The Invitation 

Theater Review

The Invitation
Lightbox Studio, 1306 NW Hoyt, #407
Through Feb 10

About halfway through The Invitation, Orianna Herrman lets out a blood-curdling scream. Lying on her back, her knees propped up, she gives birth to a love child produced from an affair with a lobster. With the air still unsettled, a giant catfish saunters on, center stage, waltzing and mawing to the soothing sounds of Al Green's "Tired of Being Alone." It is an oddly touching and insightful scene, as if Salvador Dali had directed an episode of Ally McBeal, only the main character (Hermann) is full-bodied and darkly beautiful.

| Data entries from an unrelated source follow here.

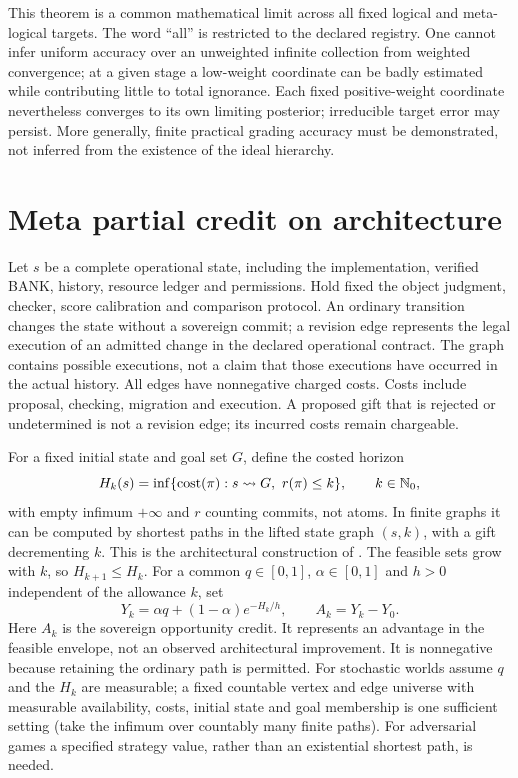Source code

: \documentclass[11pt]{article}
\begin{document}
This theorem is a common mathematical limit across all fixed logical and meta-logical targets. The word ``all'' is restricted to the declared registry. One cannot infer uniform accuracy over an unweighted infinite collection from weighted convergence; at a given stage a low-weight coordinate can be badly estimated while contributing little to total ignorance. Each fixed positive-weight coordinate nevertheless converges to its own limiting posterior; irreducible target error may persist. More generally, finite practical grading accuracy must be demonstrated, not inferred from the existence of the ideal hierarchy.
\section{Meta partial credit on architecture}
Let $s$ be a complete operational state, including the implementation, verified BANK, history, resource ledger and permissions. Hold fixed the object judgment, checker, score calibration and comparison protocol. An ordinary transition changes the state without a sovereign commit; a revision edge represents the legal execution of an admitted change in the declared operational contract. The graph contains possible executions, not a claim that those executions have occurred in the actual history. All edges have nonnegative charged costs. Costs include proposal, checking, migration and execution. A proposed gift that is rejected or undetermined is not a revision edge; its incurred costs remain chargeable.

For a fixed initial state and goal set $G$, define the costed horizon
\begin{equation}H_k(s)=\inf\{\mathrm{cost}(\pi):s\leadsto G,\ r(\pi)\leq k\},\qquad k\in\N_0,\end{equation}
with empty infimum $+\infty$ and $r$ counting commits, not atoms. In finite graphs it can be computed by shortest paths in the lifted state graph $(s,k)$, with a gift decrementing $k$. This is the architectural construction of \cite{creative}. The feasible sets grow with $k$, so $H_{k+1}\leq H_k$. For a common $q\in[0,1]$, $\alpha\in[0,1]$ and $h>0$ independent of the allowance $k$, set
\[Y_k=\alpha q+(1-\alpha)e^{-H_k/h},\qquad A_k=Y_k-Y_0.\]
Here $A_k$ is the sovereign opportunity credit. It represents an advantage in the feasible envelope, not an observed architectural improvement. It is nonnegative because retaining the ordinary path is permitted. For stochastic worlds assume $q$ and the $H_k$ are measurable; a fixed countable vertex and edge universe with measurable availability, costs, initial state and goal membership is one sufficient setting (take the infimum over countably many finite paths). For adversarial games a specified strategy value, rather than an existential shortest path, is needed.
\end{document}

Almost a year has passed since the Lightbox Studio (formerly Catamount Theatre) last hosted one of their surreal dance narratives. Their last production used a feverish and dreamy production to capture the anguish of an Irish mother who had lost her four sons in shipwrecks; this time, four dancers address (as directly as possible) the subconscious of loneliness. Director and writer Jason Eksuzian turns Maga's (Hermann) mind inside out, so that her fears, fantasies, and longings populate the cozy Pearl District loft. Upside-down umbrellas float from the ceiling like a Magritte painting, and a brawny six-foot tall lobster aggressively courts Maga.

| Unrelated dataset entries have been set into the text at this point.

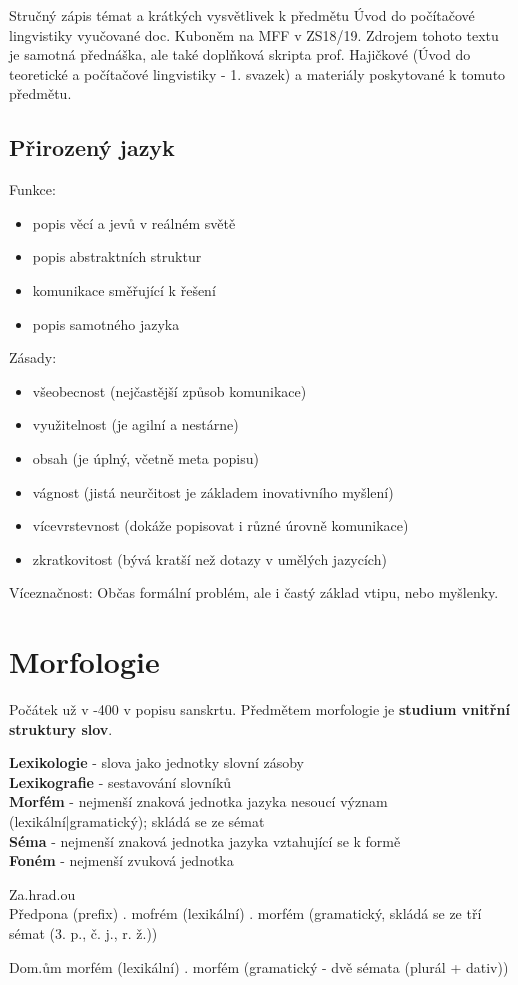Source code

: \documentclass[a4paper]{article}
\newcommand{\imwb}[2]{\textbf{#1} - #2 \\}
\newcommand{\ims}[1]{\textbf{#1}}
\begin{document}
\thispagestyle{fancy} %
{}

Stručný zápis témat a krátkých vysvětlivek k předmětu Úvod do počítačové lingvistiky vyučované doc. Kuboněm na MFF v ZS18/19. Zdrojem tohoto textu je samotná přednáška, ale také doplňková skripta prof. Hajičkové (Úvod do teoretické a počítačové lingvistiky - 1. svazek) a materiály poskytované k tomuto předmětu.

\subsection*{Přirozený jazyk}
Funkce:
\begin{itemize}
\item popis věcí a jevů v reálném světě
\item popis abstraktních struktur
\item komunikace směřující k řešení
\item popis samotného jazyka
\end{itemize}

Zásady:
\begin{itemize}
\item všeobecnost (nejčastější způsob komunikace)
\item využitelnost (je agilní a nestárne)
\item obsah (je úplný, včetně meta popisu)
\item vágnost (jistá neurčitost je základem inovativního myšlení)
\item vícevrstevnost (dokáže popisovat i různé úrovně komunikace)
\item zkratkovitost (bývá kratší než dotazy v umělých jazycích)
\end{itemize}

Víceznačnost:
Občas formální problém, ale i častý základ vtipu, nebo myšlenky.
\pagebreak
\section*{Morfologie}
Počátek už v -400 v popisu sanskrtu. Předmětem morfologie je \ims{studium vnitřní struktury slov}.

\imwb{Lexikologie}{slova jako jednotky slovní zásoby}
\imwb{Lexikografie}{sestavování slovníků}
\imwb{Morfém}{nejmenší znaková jednotka jazyka nesoucí význam (lexikální|gramatický); skládá se ze sémat}
\imwb{Séma}{nejmenší znaková jednotka jazyka vztahující se k formě}
\imwb{Foném}{nejmenší zvuková jednotka}
\begin{center}
Za.hrad.ou \\
Předpona (prefix) . mofrém (lexikální) . morfém (gramatický, skládá se ze tří sémat (3. p., č. j., r. ž.))
\end{center}
\begin{center}
Dom.ům
morfém (lexikální) . morfém (gramatický - dvě sémata (plurál + dativ))
\end{center}
\end{document}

The narrative zigzags from circus acrobatics and high-spirited gypsy songs to quiet, hypnotic scenes. But the play succeeds because it is more than sensual aesthetics. Cobbled together, the dance numbers spell out a woman's learning to trust her instincts.

Obviously, director Eksuzian has spent a good deal of time contemplating the landscape of dreams. But The Invitation works especially well, because it avoids the pitfall of being unblinkingly artsy. Instead, the slippery texture of the production is nailed by volleys of coy humor; for example, red blinking signs provide literal prompts like "Big Scary Lobster" to each scene.

Like waking from a dream and trying to organize vague images into coherent thoughts, the interaction with the play's narrative is puzzling, tantalizing and--even though it is someone else dream--oddly personal.